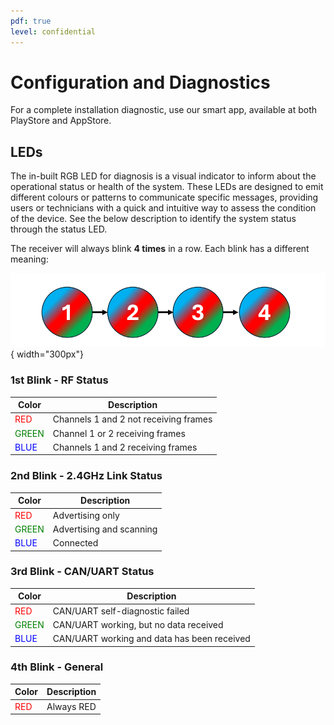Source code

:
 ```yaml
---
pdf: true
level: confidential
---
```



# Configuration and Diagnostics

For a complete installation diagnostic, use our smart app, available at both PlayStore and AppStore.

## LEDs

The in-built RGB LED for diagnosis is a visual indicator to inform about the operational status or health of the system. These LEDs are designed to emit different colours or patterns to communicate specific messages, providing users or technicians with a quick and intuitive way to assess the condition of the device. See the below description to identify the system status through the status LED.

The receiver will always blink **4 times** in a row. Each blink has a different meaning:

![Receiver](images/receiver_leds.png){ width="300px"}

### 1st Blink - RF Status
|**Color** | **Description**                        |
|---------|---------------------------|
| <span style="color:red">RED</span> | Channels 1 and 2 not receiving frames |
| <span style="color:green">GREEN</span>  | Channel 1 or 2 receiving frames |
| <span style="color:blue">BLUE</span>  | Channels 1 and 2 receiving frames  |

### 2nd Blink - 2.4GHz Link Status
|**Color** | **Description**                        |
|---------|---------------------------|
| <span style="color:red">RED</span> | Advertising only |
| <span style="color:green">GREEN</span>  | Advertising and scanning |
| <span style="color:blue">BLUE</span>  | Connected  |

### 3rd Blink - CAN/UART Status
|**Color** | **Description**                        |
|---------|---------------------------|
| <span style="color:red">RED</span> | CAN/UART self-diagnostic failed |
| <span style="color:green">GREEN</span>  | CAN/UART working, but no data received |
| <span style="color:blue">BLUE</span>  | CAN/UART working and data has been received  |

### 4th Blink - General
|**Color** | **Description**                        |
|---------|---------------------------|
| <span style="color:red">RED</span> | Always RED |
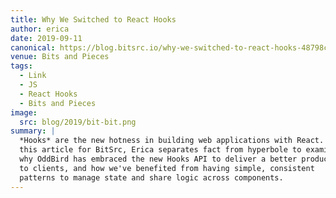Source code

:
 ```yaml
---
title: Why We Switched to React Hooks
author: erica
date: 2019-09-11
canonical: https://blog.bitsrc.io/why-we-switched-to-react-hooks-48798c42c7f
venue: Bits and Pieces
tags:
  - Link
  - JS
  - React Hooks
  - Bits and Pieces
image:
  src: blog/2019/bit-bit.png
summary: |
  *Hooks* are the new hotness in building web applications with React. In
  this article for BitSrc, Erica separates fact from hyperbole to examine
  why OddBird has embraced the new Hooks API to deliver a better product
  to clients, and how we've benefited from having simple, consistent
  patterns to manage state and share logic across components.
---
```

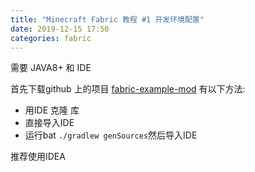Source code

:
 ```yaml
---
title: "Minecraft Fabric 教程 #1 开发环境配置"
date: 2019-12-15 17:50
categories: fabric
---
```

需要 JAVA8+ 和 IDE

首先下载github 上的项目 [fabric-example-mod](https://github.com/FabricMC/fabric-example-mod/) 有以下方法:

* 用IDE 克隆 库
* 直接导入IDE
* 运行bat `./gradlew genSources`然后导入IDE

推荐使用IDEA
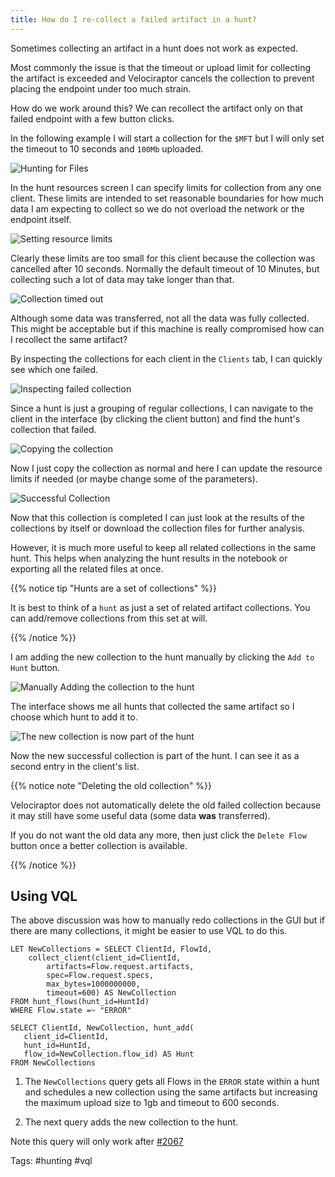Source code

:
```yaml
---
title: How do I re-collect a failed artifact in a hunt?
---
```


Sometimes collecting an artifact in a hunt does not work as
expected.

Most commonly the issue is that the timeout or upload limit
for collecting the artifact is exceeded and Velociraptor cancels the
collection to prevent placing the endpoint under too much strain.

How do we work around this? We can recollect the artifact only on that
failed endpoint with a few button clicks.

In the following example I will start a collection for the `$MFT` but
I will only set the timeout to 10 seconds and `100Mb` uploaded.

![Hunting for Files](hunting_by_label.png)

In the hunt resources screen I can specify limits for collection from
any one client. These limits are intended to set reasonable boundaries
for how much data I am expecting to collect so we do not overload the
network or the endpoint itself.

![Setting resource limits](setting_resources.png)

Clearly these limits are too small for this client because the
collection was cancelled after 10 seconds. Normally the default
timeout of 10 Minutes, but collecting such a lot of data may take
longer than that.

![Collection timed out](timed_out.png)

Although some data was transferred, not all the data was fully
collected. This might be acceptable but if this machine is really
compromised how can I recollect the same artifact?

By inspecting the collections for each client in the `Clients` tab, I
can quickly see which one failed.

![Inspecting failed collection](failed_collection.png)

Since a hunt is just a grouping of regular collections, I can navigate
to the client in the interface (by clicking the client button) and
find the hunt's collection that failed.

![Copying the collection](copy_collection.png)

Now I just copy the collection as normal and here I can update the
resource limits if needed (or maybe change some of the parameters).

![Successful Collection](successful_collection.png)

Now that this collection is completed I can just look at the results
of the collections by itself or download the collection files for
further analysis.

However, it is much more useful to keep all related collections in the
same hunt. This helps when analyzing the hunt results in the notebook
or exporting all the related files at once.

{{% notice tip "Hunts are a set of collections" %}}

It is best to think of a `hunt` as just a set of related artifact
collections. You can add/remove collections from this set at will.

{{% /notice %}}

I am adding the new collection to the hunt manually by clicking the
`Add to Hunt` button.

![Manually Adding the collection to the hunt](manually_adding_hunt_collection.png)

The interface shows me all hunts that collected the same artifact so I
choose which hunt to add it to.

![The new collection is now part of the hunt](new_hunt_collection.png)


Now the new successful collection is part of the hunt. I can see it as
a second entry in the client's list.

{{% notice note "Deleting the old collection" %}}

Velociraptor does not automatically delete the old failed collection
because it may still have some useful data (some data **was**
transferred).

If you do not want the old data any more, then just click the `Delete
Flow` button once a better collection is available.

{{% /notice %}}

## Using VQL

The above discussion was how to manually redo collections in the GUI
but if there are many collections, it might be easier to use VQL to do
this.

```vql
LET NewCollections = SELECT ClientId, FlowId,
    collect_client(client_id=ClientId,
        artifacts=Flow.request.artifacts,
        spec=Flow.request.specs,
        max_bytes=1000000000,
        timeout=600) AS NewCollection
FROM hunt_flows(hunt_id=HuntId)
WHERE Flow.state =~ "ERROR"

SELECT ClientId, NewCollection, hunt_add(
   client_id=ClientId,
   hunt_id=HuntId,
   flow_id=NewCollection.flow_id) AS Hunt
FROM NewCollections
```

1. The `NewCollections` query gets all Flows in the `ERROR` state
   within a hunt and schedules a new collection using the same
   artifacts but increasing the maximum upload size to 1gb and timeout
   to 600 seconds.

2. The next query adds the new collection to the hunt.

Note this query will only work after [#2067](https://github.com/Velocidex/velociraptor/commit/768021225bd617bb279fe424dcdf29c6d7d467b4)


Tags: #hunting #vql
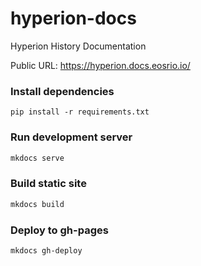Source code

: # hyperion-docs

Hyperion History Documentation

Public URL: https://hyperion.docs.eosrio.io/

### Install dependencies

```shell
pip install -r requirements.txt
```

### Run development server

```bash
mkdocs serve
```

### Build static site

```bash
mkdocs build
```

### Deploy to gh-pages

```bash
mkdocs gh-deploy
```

## To do
Pull out every line in the data above that has the word "blog".

## Exercise response
canonical: https://blog.bitsrc.io/why-we-switched-to-react-hooks-48798c42c7f
  src: blog/2019/bit-bit.png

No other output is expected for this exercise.